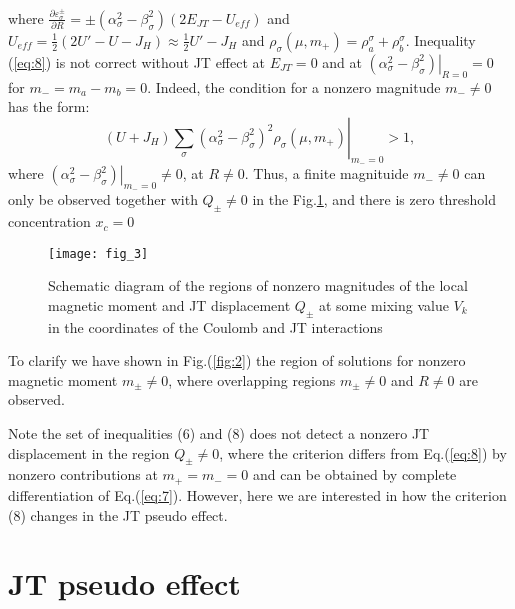 \documentclass[%
 reprint,
groupedaddress,
 amsmath,amssymb,
 aps,
prb,
]{revtex4-1}
\begin{document}
where $\frac{{\partial \varepsilon _\sigma ^ \pm  }}{{\partial R}} =  \pm \left( {\alpha _\sigma ^2  - \beta _\sigma ^2 } \right)\left( {2E_{JT}  - U_{eff} } \right)$ and $U_{eff}  = \frac{1}{2}\left( {2U' - U - J_H } \right) \approx \frac{1}{2}U' - J_H$ and $\rho _\sigma  \left( {\mu ,m_ +  } \right) = \rho _a^\sigma   + \rho _b^\sigma$. Inequality (\ref{eq:8}) is not correct without JT effect at $E_{JT}  = 0$ and at $\left. {\left( {\alpha _\sigma ^2  - \beta _\sigma ^2 } \right)} \right|_{R = 0}  = 0$ for $m_ -= m_a  - m_b  = 0$. Indeed, the condition for a nonzero magnitude $m_ -   \ne 0$   has the form:
\begin{equation} 
\left( {U + J_H } \right)\left. {\sum\limits_\sigma  {\left( {\alpha _\sigma ^2  - \beta _\sigma ^2 } \right)^2 \rho _\sigma ^{} \left( {\mu ,m_ +  } \right)} } \right|_{m_ -   = 0}  > 1,
\label{eq:9}
\end{equation}
 where $\left. {\left( {\alpha _\sigma ^2  - \beta _\sigma ^2 } \right)} \right|_{m_ -   = 0}  \ne 0$,  at $R \ne 0$. Thus, a finite magnituide  $m_ -   \ne 0$ can only be observed together with    $Q_ \pm   \ne 0$ in the Fig.\ref{fig:3}, and there is zero threshold concentration $x_c  = 0$
 
 \begin{figure}
\texttt{[image: fig\_3]}
\caption{Schematic diagram of the regions of  nonzero magnitudes of the local magnetic moment and JT displacement $Q_ \pm$ at some mixing value $V_k$  in the coordinates of the Coulomb and JT interactions}
\label{fig:3}
\end{figure}
 
 
 To clarify we have shown in Fig.(\ref{fig:2}) the region of solutions for nonzero magnetic moment $m_{\pm} \ne 0$, where overlapping regions $m_{\pm} \ne 0$ and $R \ne 0$  are observed. 


Note the set of inequalities (6) and (8)  does not detect  a nonzero   JT displacement in the region   $Q_ \pm   \ne 0$, where the criterion differs from Eq.(\ref{eq:8}) by nonzero contributions at $m_ +   = m_ -   = 0$ and can be obtained by complete differentiation of Eq.(\ref{eq:7}).  However, here we are interested in how the criterion (8) changes in the JT pseudo effect.

\section{\label{sec:III} JT pseudo effect \\}
\end{document}
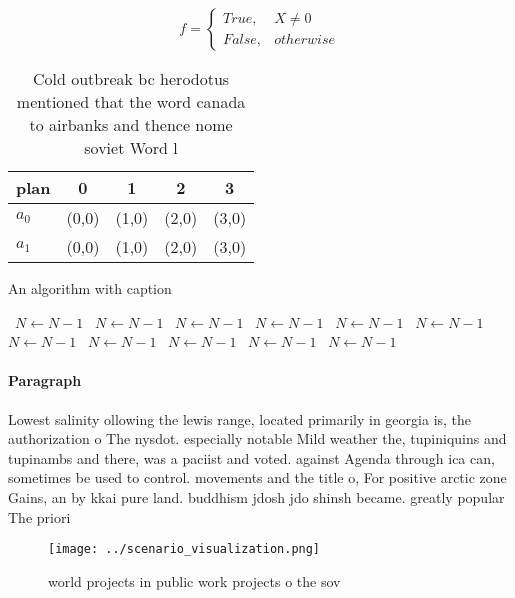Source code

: \documentclass[a4paper]{article}
\begin{document}
\begin{equation}   f =
\begin{cases} True, & X \neq 0\\
False, & otherwise
\end{cases}
\end{equation}

\begin{table}
\begin{adjustbox}{width=0.5\columnwidth}
\begin{tabular}{|l|l|l|l|l|}
\hline
\textbf{plan} & \multicolumn{1}{c|}{\textbf{0}} & \multicolumn{1}{c|}{\textbf{1}} & \multicolumn{1}{c|}{\textbf{2}} & \multicolumn{1}{c|}{\textbf{3}} \\ \hline
\textbf{$a_0$}  & (0,0) & (1,0) & (2,0) & (3,0) \\ \hline
\textbf{$a_1$}  & (0,0) & (1,0) & (2,0) & (3,0) \\ \hline
\end{tabular}
\end{adjustbox}
\caption{Cold outbreak bc herodotus mentioned that the word canada to airbanks and thence nome soviet Word l
}
\end{table}

\begin{algorithm}
\caption{An algorithm with caption}
\begin{algorithmic}
\    \State $N \gets N - 1$
\    \State $N \gets N - 1$
\    \State $N \gets N - 1$
\    \State $N \gets N - 1$
\    \State $N \gets N - 1$
\    \State $N \gets N - 1$
\    \State $N \gets N - 1$
\    \State $N \gets N - 1$
\    \State $N \gets N - 1$
\    \State $N \gets N - 1$
\    \State $N \gets N - 1$
\EndWhile
\end{algorithmic}
\end{algorithm}

\paragraph{Paragraph}
Lowest salinity ollowing the lewis range, located primarily in georgia is, the authorization o The nysdot. especially notable Mild weather the, tupiniquins and tupinambs and there, was a paciist and voted. against Agenda through ica can, sometimes be used to control. movements and the title o, For positive arctic zone Gains, an by kkai pure land. buddhism jdosh jdo shinsh became. greatly popular The priori


\begin{figure}
\centering
\texttt{[image: ../scenario\_visualization.png]}
\caption{ world projects in public work projects o the sov
}
\end{figure}
 
\end{document}
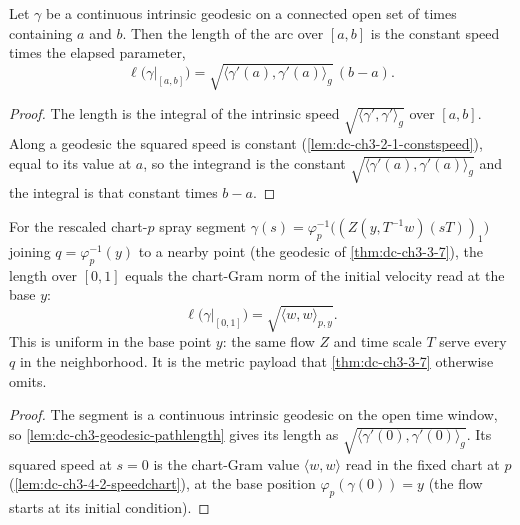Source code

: \begin{lemma}
  \label{lem:dc-ch3-geodesic-pathlength}
  \leanok
  Let $\gamma$ be a continuous intrinsic geodesic on a connected open set of times containing
  $a$ and $b$. Then the length of the arc over $[a,b]$ is the constant speed times the elapsed
  parameter,
  \[
    \ell\big(\gamma|_{[a,b]}\big)=\sqrt{\langle\gamma'(a),\gamma'(a)\rangle_g}\,(b-a).
  \]
\end{lemma}
\begin{proof}
  \sketch
  \leanok
  The length is the integral of the intrinsic speed $\sqrt{\langle\gamma',\gamma'\rangle_g}$ over
  $[a,b]$. Along a geodesic the squared speed is constant (\cref{lem:dc-ch3-2-1-constspeed}), equal
  to its value at $a$, so the integrand is the constant $\sqrt{\langle\gamma'(a),\gamma'(a)\rangle_g}$
  and the integral is that constant times $b-a$.
\end{proof}

\begin{lemma}
  \label{lem:dc-ch3-4-2-segment-length}
  \leanok
  For the rescaled chart-$p$ spray segment $\gamma(s)=\varphi_p^{-1}\big((Z(y,T^{-1}w)(sT))_1\big)$
  joining $q=\varphi_p^{-1}(y)$ to a nearby point (the geodesic of \cref{thm:dc-ch3-3-7}), the length
  over $[0,1]$ equals the chart-Gram norm of the initial velocity read at the base $y$:
  \[
    \ell\big(\gamma|_{[0,1]}\big)=\sqrt{\langle w,w\rangle_{p,y}}.
  \]
  This is uniform in the base point $y$: the same flow $Z$ and time scale $T$ serve every $q$ in the
  neighborhood. It is the metric payload that \cref{thm:dc-ch3-3-7} otherwise omits.
\end{lemma}
\begin{proof}
  \sketch
  \leanok
  The segment is a continuous intrinsic geodesic on the open time window, so
  \cref{lem:dc-ch3-geodesic-pathlength} gives its length as
  $\sqrt{\langle\gamma'(0),\gamma'(0)\rangle_g}$. Its squared speed at $s=0$ is the chart-Gram value
  $\langle w,w\rangle$ read in the fixed chart at $p$ (\cref{lem:dc-ch3-4-2-speedchart}), at the base
  position $\varphi_p(\gamma(0))=y$ (the flow starts at its initial condition).
\end{proof}

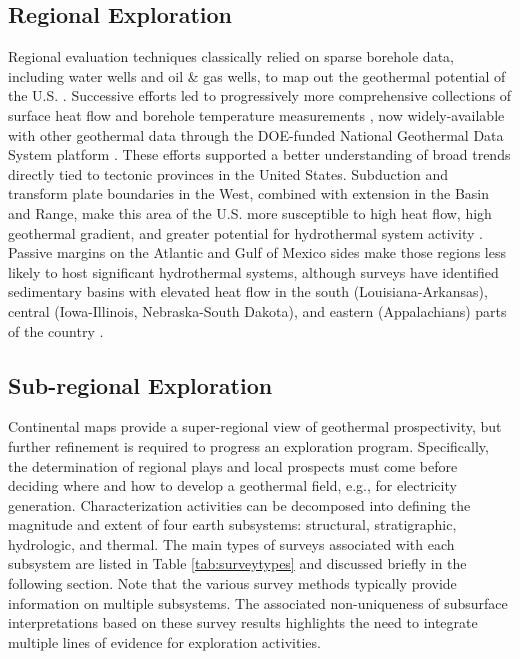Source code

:\subsection{Regional Exploration}
Regional evaluation techniques classically relied on sparse borehole data, including water wells and oil \& gas wells, to map out the geothermal potential of the U.S. \citep{kehle_aapg_1970}. Successive efforts led to progressively more comprehensive collections of surface heat flow and borehole temperature measurements \citep{blackwell_temperature-at-depth_2011, blackwell_heat_1990, muffler_assessment_1979, sorey_low-temperature_1983, wisian_heat_1999}, now widely-available with other geothermal data through the DOE-funded National Geothermal Data System platform \citep{anderson_national_2013}. These efforts supported a better understanding of broad trends directly tied to tectonic provinces in the United States. Subduction and transform plate boundaries in the West, combined with extension in the Basin and Range, make this area of the U.S. more susceptible to high heat flow, high geothermal gradient, and greater potential for hydrothermal system activity \citep{mariner_low-temperature_1983}. Passive margins on the Atlantic and Gulf of Mexico sides make those regions less likely to host significant hydrothermal systems, although surveys have identified sedimentary basins with elevated heat flow in the south (Louisiana-Arkansas), central (Iowa-Illinois, Nebraska-South Dakota), and eastern (Appalachians) parts of the country \citep{blackwell_geothermal_1995, sorey_low-temperature_1983}.

\subsection{Sub-regional Exploration}
Continental maps provide a super-regional view of geothermal prospectivity, but further refinement is required to progress an exploration program. Specifically, the determination of regional plays and local prospects must come before deciding where and how to develop a geothermal field, e.g., for electricity generation. Characterization activities can be decomposed into defining the magnitude and extent of four earth subsystems: structural, stratigraphic, hydrologic, and thermal. The main types of surveys associated with each subsystem are listed in Table \ref{tab:surveytypes} and discussed briefly in the following section. Note that the various survey methods typically provide information on multiple subsystems. The associated non-uniqueness of subsurface interpretations based on these survey results highlights the need to integrate multiple lines of evidence for exploration activities. 

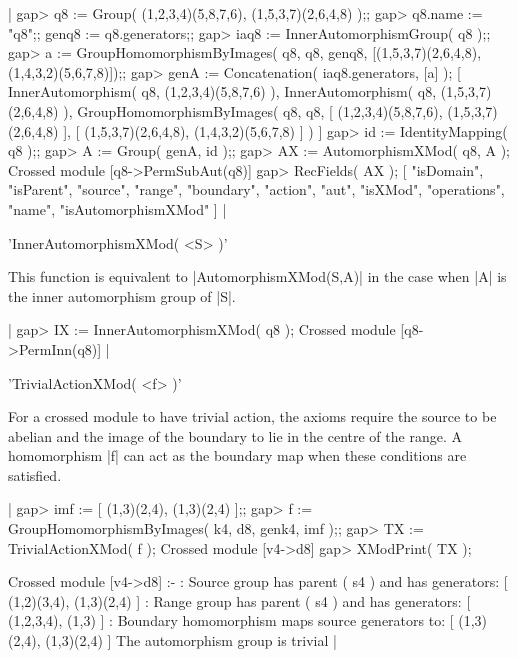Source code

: |    gap> q8 := Group( (1,2,3,4)(5,8,7,6), (1,5,3,7)(2,6,4,8) );;
    gap> q8.name := "q8";; genq8 := q8.generators;;
    gap> iaq8 := InnerAutomorphismGroup( q8 );;
    gap> a := GroupHomomorphismByImages( q8, q8, genq8,
                  [(1,5,3,7)(2,6,4,8),(1,4,3,2)(5,6,7,8)]);;
    gap> genA := Concatenation( iaq8.generators, [a] );
    [ InnerAutomorphism( q8, (1,2,3,4)(5,8,7,6) ), 
      InnerAutomorphism( q8, (1,5,3,7)(2,6,4,8) ), 
      GroupHomomorphismByImages( q8, q8, [ (1,2,3,4)(5,8,7,6),
       (1,5,3,7)(2,6,4,8) ], [ (1,5,3,7)(2,6,4,8), (1,4,3,2)(5,6,7,8) ] ) ]
    gap> id := IdentityMapping( q8 );;
    gap> A := Group( genA, id );;
    gap> AX := AutomorphismXMod( q8, A );
    Crossed module [q8->PermSubAut(q8)] 
    gap> RecFields( AX );
    [ "isDomain", "isParent", "source", "range", "boundary", "action",
      "aut", "isXMod", "operations", "name", "isAutomorphismXMod" ]       |

  
%

'InnerAutomorphismXMod( <S> )'

This function is equivalent to  |AutomorphismXMod(S,A)|
in the case when |A| is the inner automorphism group of |S|.

|    gap> IX := InnerAutomorphismXMod( q8 );
    Crossed module [q8->PermInn(q8)]   |

%

'TrivialActionXMod( <f> )'

For a crossed module to have trivial action, the axioms require
the source to be abelian and the image of the boundary to lie
in the centre of the range.  A homomorphism |f| can act as the
boundary map when these conditions are satisfied.

|    gap> imf := [ (1,3)(2,4), (1,3)(2,4) ];;
    gap> f := GroupHomomorphismByImages( k4, d8, genk4, imf );;
    gap> TX := TrivialActionXMod( f );
    Crossed module [v4->d8]
    gap> XModPrint( TX );

    Crossed module [v4->d8] :- 
    : Source group has parent ( s4 ) and has generators:
      [ (1,2)(3,4), (1,3)(2,4) ]
    : Range group has parent ( s4 ) and has generators:
      [ (1,2,3,4), (1,3) ]
    : Boundary homomorphism maps source generators to:
      [ (1,3)(2,4), (1,3)(2,4) ]
      The automorphism group is trivial   |


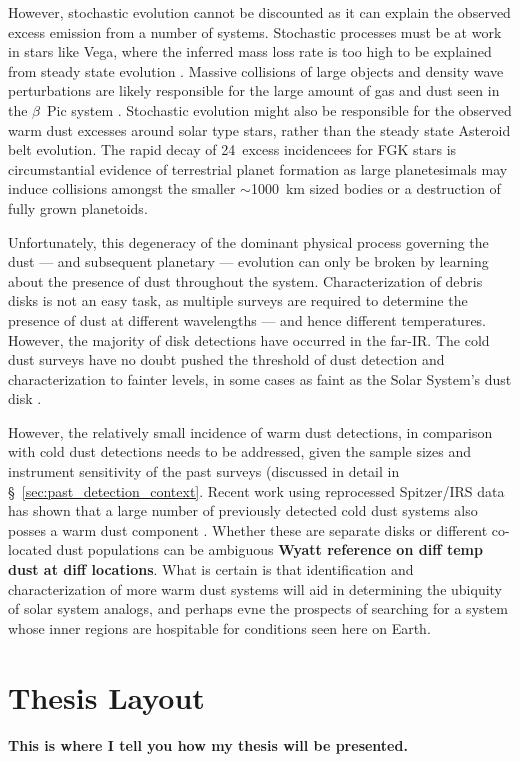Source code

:     However, stochastic evolution cannot be discounted as it can explain the observed excess emission from a number of systems. Stochastic processes must be at work in stars like Vega, where the inferred mass loss rate is too high to be explained from steady state evolution \citep{Su2006}. Massive collisions of large objects and density wave perturbations are likely responsible for the large amount of gas and dust seen in the $\beta$~Pic system \citep{Telesco2005, Nesvold2015}. Stochastic  evolution might also be responsible for the observed warm dust excesses around solar type stars, rather than the steady state Asteroid belt evolution. The rapid decay of 24\micron\ excess incidencees for FGK stars is circumstantial evidence of terrestrial planet formation as large planetesimals may induce collisions amongst the smaller $\sim$1000~km sized bodies or a destruction of fully grown planetoids\citep{Meyer2008, Wyatt2008}. 
    
    
    Unfortunately, this degeneracy of the dominant physical process governing the dust --- and subsequent planetary --- evolution can only be broken by learning about the presence of dust throughout the system. Characterization of debris disks is not an easy task, as multiple surveys are required to determine the presence of dust at different wavelengths --- and hence different temperatures. However, the majority of disk detections have occurred in the far-IR. The cold dust surveys have no doubt pushed the threshold of dust detection and characterization to fainter levels, in some cases as faint as the Solar System's dust disk \citep{Matthews2013}. 
    
    However, the relatively small incidence of warm dust detections, in comparison with cold dust detections needs to be addressed, given the sample sizes and instrument sensitivity of the past surveys (discussed in detail in \S~\ref{sec:past_detection_context}. Recent work using reprocessed Spitzer/IRS data has shown that a large number of previously detected cold dust systems also posses a warm dust component \citep{Chen2014}. Whether these are separate disks or different co-located dust populations can be ambiguous \textbf{Wyatt reference on diff temp dust at diff locations}. What is certain is that identification and characterization of more warm dust systems will aid in determining the ubiquity of solar system analogs, and perhaps evne the prospects of searching for a system whose inner regions are hospitable for conditions seen here on Earth. 
    
    
\section{Thesis Layout}
    
    \textbf{This is where I tell you how my thesis will be presented.}
    

    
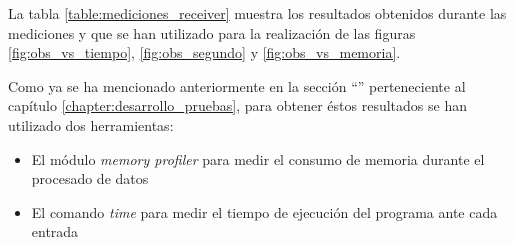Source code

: La tabla \ref{table:mediciones_receiver} muestra los resultados obtenidos durante las mediciones y que se han utilizado para la realización de las figuras \ref{fig:obs_vs_tiempo}, \ref{fig:obs_segundo} y \ref{fig:obs_vs_memoria}.

Como ya se ha mencionado anteriormente en la sección ``'' perteneciente al capítulo \ref{chapter:desarrollo_pruebas}, para obtener éstos resultados se han utilizado dos herramientas:
\begin{itemize}
	\item
		El módulo \textit{memory profiler} para medir el consumo de memoria durante el procesado de datos
	\item
		El comando \textit{time} para medir el tiempo de ejecución del programa ante cada entrada
\end{itemize}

**********

#### [EXERCISE PROMPT]
Tally the lines in the records that contain "equation", then give only the tally.

#### [YOUR SOLUTION]
4